The Electronic Fronitier Foundation (EFF) has tested T-Mobile's Binge On service and discovered that it does not "optimize" the video streams as T-Mobile admits- it is actually throttling them. Back in November, T-Mobile announced a new service for its mobile customers called Binge On, in which video streams from certain websites don’t count against customers’ data caps.
The service is theoretically open to all video providers without charge, so long as T-Mobile can recognize and then "optimize" the provider’s video streams to a bitrate equivalent to 480p.
However, there is another "feature" of Binge On that has many customers complaining. T-Mobile is applying its "optimization" to all video, not just the video of providers who have asked T-Mobile to be zero-rated. T-Mobile claims it does this to provide a better experience for its customers, saying that
"T-Mobile utilizes streaming video optimization technology throughout its network to help customers stretch their high-speed data while streaming video"
and that Binge On helps "deliver a DVD quality (typically 480p or better) video experience with minimal buffering while streaming."
EFF reied to test this optimization technology and discovered that when Binge On was enabled, T-Mobile throttled all HTML5 video streams to around 1.5Mps, even when theoiir test phone was capable of downloading at higher speeds, and regardless of whether or not the video provider enrolled in Binge On.
"This is the case whether the video is being streamed or being downloaded—which means that T-Mobile is artificially reducing the download speeds of customers with Binge On enabled, even if they’re downloading the video to watch later. It also means that videos are being throttled even if they’re being watched or downloaded to another device via a tethered connection," EFF said.
The second major finding in EFF's s tests was that T-Mobile was throttling video downloads even when the filename and HTTP headers (specifically the Content-Type) indicate the file was not a video file. T-Mobile responded that that they have solutions to detect video-specific protocols/patterns that do not involve the examination of actual content.
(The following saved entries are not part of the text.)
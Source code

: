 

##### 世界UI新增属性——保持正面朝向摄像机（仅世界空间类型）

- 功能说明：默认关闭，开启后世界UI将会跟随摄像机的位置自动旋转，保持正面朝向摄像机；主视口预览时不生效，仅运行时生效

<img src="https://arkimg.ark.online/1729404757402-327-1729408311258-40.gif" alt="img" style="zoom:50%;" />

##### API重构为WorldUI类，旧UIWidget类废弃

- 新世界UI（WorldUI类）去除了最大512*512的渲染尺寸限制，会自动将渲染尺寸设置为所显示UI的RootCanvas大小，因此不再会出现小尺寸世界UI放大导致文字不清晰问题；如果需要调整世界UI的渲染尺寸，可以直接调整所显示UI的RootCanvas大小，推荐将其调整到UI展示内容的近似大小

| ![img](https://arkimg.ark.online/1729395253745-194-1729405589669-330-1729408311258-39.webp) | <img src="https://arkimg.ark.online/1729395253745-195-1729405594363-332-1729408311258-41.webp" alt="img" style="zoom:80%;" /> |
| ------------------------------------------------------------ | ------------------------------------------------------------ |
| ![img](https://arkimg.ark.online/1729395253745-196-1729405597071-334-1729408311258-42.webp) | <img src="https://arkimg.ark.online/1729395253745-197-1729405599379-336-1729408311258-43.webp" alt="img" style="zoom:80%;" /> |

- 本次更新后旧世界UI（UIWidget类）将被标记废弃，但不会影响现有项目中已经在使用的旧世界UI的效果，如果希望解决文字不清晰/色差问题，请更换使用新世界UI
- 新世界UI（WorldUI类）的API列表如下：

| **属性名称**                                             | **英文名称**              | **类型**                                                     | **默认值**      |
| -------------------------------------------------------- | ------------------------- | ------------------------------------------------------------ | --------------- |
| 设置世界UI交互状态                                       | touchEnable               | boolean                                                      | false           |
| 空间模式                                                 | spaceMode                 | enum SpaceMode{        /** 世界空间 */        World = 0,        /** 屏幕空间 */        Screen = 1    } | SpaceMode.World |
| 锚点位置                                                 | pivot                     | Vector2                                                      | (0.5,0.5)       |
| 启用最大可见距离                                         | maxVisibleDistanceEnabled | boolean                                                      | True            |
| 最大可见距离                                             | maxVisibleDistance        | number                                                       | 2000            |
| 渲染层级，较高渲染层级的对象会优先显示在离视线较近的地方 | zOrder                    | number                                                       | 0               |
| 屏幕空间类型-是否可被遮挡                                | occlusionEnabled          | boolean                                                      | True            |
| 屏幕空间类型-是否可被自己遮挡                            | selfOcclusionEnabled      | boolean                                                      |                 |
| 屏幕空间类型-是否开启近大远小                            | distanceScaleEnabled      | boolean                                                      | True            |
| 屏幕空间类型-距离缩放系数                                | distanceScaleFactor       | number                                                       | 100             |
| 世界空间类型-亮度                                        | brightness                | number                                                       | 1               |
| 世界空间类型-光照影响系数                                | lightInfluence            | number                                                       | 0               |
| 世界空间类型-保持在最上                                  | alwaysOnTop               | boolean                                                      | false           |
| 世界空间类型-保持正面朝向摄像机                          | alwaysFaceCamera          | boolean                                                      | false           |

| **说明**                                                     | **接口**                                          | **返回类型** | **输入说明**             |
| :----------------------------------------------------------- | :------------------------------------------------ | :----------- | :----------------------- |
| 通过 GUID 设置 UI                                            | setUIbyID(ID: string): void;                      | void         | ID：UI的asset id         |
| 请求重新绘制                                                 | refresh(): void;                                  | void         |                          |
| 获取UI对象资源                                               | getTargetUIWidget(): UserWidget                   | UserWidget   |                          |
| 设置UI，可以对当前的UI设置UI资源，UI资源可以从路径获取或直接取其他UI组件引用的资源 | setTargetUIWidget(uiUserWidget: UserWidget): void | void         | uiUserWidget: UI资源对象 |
EFF's last finding was that T-Mobile’s video "optimization" doesn’t actually alter or enhance the video stream for delivery to a mobile device over a mobile network in any way.
"This means T-Mobile’s "optimization" consists entirely of throttling the video stream’s throughput down to 1.5Mbps. If the video is more than 480p and the server sending the video doesn’t have a way to reduce or adapt the bitrate of the video as it’s being streamed, the result is stuttering and uneven streaming - exactly the opposite of the experience T-Mobile claims their "optimization"will have, EFF added.
EFF contacted T-Mobile to get clarification. They confirmed that they don’t do any actual optimization of video streams other than reducing the bandwidth allocated to them (and relying on the provider to notice, and adapt the bitrate accordingly).
Setting aside for the moment the question of when zero-rating constitutes a violation of net neutrality in and of itself, EFF says that throttling all traffic based on application type definitely violates the principles of net neutrality. It also obviously violates the FCC’s Open Internet Order, which says that ISPs.
EFF asks T-Mobile to stop throttling the video of providers who haven’t signed up to be zero-rated in Binge On, regardless of the status of the T-Mobile customer.
"But the best option would be to make Binge On opt-in (instead of opt-out), with clear disclosure that opting in will throttle all video traffic," EFF says.
In the meantime, if T-Mobile doesn’t change its behavior, EFF says "it’s up to the FCC to follow up."